# Best tracking app?



## Smokeyhorse (Nov 25, 2013)

Any recommendations for apps? Thanks
_Posted via Mobile Device_


----------



## Eole (Apr 19, 2013)

I use MotionX. Easy to use GPS, maps, waypoints, tracking distance, speed, elevation and recording your rides. It's not specific to horseback riding. Cheap (1.99$)

Only down side, it drains the phone battery and since I ride alone, my phone has to work in an emergency. So I have a Garmin for recording my ride. I open MotionX only if I get lost, as a back up for mapping my position.

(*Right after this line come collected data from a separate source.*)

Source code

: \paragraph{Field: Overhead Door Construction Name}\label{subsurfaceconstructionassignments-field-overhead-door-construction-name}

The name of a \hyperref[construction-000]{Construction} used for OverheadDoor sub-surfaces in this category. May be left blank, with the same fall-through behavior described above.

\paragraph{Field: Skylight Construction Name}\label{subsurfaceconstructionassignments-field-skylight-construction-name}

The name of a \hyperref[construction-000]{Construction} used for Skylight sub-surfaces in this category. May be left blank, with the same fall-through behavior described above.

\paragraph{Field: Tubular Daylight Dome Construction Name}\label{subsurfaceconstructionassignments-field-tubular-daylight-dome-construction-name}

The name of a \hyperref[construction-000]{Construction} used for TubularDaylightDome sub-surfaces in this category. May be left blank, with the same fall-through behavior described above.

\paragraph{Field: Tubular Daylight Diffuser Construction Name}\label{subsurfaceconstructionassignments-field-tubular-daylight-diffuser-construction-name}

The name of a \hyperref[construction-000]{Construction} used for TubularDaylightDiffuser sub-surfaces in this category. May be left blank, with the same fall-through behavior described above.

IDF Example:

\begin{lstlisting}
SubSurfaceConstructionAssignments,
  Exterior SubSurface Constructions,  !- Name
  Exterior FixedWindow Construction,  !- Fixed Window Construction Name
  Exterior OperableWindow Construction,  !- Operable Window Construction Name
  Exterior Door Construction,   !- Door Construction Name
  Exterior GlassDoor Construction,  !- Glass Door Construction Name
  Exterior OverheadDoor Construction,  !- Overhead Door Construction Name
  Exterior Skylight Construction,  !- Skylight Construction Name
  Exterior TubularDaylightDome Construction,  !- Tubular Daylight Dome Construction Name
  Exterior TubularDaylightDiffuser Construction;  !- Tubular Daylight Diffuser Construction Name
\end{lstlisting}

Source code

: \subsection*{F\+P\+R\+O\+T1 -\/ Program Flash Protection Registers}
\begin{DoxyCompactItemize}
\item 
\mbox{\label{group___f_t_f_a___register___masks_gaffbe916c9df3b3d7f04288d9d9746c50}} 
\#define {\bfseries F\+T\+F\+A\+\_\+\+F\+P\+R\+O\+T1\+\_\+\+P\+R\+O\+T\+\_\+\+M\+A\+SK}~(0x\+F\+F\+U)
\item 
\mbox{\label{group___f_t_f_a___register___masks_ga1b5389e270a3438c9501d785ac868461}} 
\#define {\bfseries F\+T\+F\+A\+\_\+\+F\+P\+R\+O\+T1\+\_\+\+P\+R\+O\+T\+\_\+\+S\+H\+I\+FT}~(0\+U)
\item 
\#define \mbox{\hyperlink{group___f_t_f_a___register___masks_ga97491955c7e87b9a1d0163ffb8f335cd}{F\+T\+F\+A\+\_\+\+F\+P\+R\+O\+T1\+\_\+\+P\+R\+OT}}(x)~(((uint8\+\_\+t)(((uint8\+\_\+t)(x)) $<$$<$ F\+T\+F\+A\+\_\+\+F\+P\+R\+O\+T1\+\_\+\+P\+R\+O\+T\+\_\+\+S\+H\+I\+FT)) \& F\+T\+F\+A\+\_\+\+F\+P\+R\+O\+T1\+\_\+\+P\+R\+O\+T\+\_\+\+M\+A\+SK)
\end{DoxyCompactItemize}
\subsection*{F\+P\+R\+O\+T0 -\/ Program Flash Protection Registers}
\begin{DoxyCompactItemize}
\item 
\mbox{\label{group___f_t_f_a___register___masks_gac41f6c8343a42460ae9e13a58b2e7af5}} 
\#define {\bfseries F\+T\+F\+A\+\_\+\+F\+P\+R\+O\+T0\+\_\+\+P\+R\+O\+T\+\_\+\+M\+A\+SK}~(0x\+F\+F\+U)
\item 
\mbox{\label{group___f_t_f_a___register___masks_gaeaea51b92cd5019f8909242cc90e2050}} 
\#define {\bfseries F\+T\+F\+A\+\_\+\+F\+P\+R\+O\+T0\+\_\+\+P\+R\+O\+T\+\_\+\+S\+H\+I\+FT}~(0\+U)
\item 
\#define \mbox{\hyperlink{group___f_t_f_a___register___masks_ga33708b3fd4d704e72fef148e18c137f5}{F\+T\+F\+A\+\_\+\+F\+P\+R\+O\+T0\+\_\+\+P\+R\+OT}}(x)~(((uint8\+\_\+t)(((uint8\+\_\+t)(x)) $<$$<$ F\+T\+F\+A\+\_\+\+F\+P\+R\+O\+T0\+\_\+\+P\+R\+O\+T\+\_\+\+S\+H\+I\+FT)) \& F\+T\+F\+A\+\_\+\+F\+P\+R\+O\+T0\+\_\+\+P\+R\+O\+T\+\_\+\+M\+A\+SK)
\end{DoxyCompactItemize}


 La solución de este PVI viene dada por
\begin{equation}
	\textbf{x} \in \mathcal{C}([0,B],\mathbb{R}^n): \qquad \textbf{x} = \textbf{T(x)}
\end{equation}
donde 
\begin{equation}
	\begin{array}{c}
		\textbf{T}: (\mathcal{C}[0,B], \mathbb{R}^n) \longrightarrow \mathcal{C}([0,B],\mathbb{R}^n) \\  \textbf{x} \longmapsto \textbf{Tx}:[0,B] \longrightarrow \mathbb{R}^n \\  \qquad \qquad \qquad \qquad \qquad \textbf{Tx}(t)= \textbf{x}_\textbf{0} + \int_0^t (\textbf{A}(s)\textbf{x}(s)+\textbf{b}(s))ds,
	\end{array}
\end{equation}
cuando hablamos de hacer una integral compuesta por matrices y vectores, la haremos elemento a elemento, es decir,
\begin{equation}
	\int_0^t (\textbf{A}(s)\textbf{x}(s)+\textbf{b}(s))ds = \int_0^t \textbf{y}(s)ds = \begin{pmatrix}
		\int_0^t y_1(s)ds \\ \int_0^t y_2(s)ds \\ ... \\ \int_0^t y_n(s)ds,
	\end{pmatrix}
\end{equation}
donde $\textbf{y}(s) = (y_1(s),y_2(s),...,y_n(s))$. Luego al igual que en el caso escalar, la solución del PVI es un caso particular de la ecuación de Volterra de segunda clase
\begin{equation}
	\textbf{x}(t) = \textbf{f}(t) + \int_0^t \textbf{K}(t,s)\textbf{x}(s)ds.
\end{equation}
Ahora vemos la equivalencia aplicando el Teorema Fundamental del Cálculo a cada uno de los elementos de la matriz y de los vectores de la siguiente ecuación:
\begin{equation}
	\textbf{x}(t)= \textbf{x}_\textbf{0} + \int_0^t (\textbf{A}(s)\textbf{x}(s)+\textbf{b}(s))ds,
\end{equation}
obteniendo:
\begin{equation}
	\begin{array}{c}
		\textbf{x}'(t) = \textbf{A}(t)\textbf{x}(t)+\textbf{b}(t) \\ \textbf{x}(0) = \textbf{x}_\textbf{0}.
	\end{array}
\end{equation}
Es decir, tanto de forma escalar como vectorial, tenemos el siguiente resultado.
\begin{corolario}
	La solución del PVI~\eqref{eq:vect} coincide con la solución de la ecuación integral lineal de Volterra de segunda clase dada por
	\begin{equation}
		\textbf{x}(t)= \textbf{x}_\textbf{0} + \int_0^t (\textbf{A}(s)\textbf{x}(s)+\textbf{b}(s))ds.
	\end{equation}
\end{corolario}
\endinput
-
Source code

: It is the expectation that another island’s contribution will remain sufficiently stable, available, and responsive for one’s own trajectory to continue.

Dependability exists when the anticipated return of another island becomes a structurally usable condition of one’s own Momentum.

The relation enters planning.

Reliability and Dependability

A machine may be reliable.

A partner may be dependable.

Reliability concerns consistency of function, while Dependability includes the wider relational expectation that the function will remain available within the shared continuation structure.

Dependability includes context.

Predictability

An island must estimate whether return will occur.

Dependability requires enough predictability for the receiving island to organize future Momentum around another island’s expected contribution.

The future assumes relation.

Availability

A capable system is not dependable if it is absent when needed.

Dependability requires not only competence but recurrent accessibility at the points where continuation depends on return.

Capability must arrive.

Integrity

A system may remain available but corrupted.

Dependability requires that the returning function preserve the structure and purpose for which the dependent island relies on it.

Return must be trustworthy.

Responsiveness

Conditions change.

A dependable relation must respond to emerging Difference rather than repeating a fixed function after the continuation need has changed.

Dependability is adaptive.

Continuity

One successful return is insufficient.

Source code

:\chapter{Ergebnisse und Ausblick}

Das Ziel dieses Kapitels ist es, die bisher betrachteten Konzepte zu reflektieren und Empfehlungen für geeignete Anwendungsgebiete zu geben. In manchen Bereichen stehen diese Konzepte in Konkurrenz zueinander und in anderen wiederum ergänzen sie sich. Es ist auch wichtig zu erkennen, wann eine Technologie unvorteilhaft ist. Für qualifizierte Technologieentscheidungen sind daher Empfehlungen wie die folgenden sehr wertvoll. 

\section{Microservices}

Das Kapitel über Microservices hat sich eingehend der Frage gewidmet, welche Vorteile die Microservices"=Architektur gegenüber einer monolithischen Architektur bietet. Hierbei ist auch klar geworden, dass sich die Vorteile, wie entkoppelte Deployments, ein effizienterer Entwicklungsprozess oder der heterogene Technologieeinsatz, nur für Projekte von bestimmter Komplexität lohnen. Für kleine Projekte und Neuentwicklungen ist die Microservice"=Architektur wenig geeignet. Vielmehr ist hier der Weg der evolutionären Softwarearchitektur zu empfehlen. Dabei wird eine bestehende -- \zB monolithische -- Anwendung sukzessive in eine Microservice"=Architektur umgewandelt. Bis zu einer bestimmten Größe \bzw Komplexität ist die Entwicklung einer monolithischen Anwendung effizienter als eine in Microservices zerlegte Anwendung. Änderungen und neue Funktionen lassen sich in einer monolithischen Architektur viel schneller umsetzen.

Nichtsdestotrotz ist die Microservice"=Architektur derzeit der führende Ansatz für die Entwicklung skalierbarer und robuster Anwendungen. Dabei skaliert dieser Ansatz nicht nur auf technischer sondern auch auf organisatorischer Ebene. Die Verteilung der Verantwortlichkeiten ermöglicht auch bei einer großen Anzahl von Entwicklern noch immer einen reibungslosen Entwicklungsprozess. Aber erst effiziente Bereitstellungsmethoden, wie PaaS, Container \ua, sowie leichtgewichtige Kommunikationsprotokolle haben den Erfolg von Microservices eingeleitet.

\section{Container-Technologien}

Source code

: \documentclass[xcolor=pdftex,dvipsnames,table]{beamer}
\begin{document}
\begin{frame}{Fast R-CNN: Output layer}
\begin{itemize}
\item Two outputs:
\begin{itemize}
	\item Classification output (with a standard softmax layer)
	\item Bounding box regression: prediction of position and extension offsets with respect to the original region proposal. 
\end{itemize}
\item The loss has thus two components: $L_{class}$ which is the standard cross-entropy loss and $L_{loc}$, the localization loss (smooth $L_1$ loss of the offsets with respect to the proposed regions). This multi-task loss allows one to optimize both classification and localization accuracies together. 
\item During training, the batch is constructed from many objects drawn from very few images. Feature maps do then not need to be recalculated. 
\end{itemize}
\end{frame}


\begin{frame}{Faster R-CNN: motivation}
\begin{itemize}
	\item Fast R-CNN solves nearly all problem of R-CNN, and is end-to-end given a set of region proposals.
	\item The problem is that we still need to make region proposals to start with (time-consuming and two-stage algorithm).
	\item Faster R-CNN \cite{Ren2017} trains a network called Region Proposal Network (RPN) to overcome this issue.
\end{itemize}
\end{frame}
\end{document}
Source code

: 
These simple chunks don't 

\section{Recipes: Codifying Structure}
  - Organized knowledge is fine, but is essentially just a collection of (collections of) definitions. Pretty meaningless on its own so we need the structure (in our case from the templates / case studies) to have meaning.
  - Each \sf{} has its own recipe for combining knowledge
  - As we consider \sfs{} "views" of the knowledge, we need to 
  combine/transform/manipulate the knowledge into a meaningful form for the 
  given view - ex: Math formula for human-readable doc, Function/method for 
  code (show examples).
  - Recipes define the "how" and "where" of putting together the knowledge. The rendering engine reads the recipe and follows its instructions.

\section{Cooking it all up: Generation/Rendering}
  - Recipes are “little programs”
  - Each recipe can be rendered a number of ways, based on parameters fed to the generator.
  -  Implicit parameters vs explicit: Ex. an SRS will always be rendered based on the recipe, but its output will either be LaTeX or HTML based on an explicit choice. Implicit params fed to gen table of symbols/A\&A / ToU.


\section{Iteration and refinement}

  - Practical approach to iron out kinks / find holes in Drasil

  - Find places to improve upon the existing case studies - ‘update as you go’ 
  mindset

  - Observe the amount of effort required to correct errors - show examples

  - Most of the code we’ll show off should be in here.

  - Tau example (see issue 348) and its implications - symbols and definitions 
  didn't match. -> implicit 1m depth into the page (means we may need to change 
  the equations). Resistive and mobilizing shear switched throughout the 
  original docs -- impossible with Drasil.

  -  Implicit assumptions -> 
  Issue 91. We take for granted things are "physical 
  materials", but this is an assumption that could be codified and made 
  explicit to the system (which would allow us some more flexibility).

I know a lot of riders use Endomondo.


----------



## TheOtherHorse (Aug 5, 2012)

I use Map My Ride (free app on my Android)
I used to use Endomondo until I discovered that it was usually coming up nearly 10% short for total miles.


----------



## TrailDustMelody (Jun 23, 2013)

I also use MotionX, along with a high-capacity battery pack case. It works really well for me.


----------



## Houston (Apr 15, 2012)

I use Endomondo. Very convenient! For iPhone or Droids, and has a website you can use along with the app.


----------



## ALegUp (Sep 26, 2013)

I use EquiTrack. Made specifically for horseback riding. I really only use the 'freestyle' option because I don't tend to use it during arena work. (Though it does have training programs preprogrammed if you are working on your flat work in the arena).

I like it because I can have multiple horses in my "barn" and it tracks mileage, calories and all sorts of other info for each horse. GPS works and stores all my rides so I can evaluate distance and timing based on multiple variables. And I use it for notes, like when I wormed, or if my horse was feeling off. 

I have it linked to my calendar so it saves my rides and timing and I can take a quick glance of my progress.

It's around $5 on iTunes.
_Posted via Mobile Device_


----------



## prairiewindlady (Sep 20, 2011)

I used to use Endomondo but it drained my battery something fierce and was always losing signal. So I switched to Runkeeper. They don't have a setting specifically for horseback riding, so I just set it to "other". So far it has worked great for us! I am able to save notes at the end of the ride to indicate which horse I rode and how it went 
_Posted via Mobile Device_


----------



## Zexious (Aug 2, 2013)

AL-Thanks for posting! I think I'll have to purchase that one :O

prairiewindlady-This is off topic, but I just had to say the bridle in your avatar is bomb xD <3


----------



## quinn (Nov 8, 2013)

Any for windows phone users? 
_Posted via Mobile Device_


----------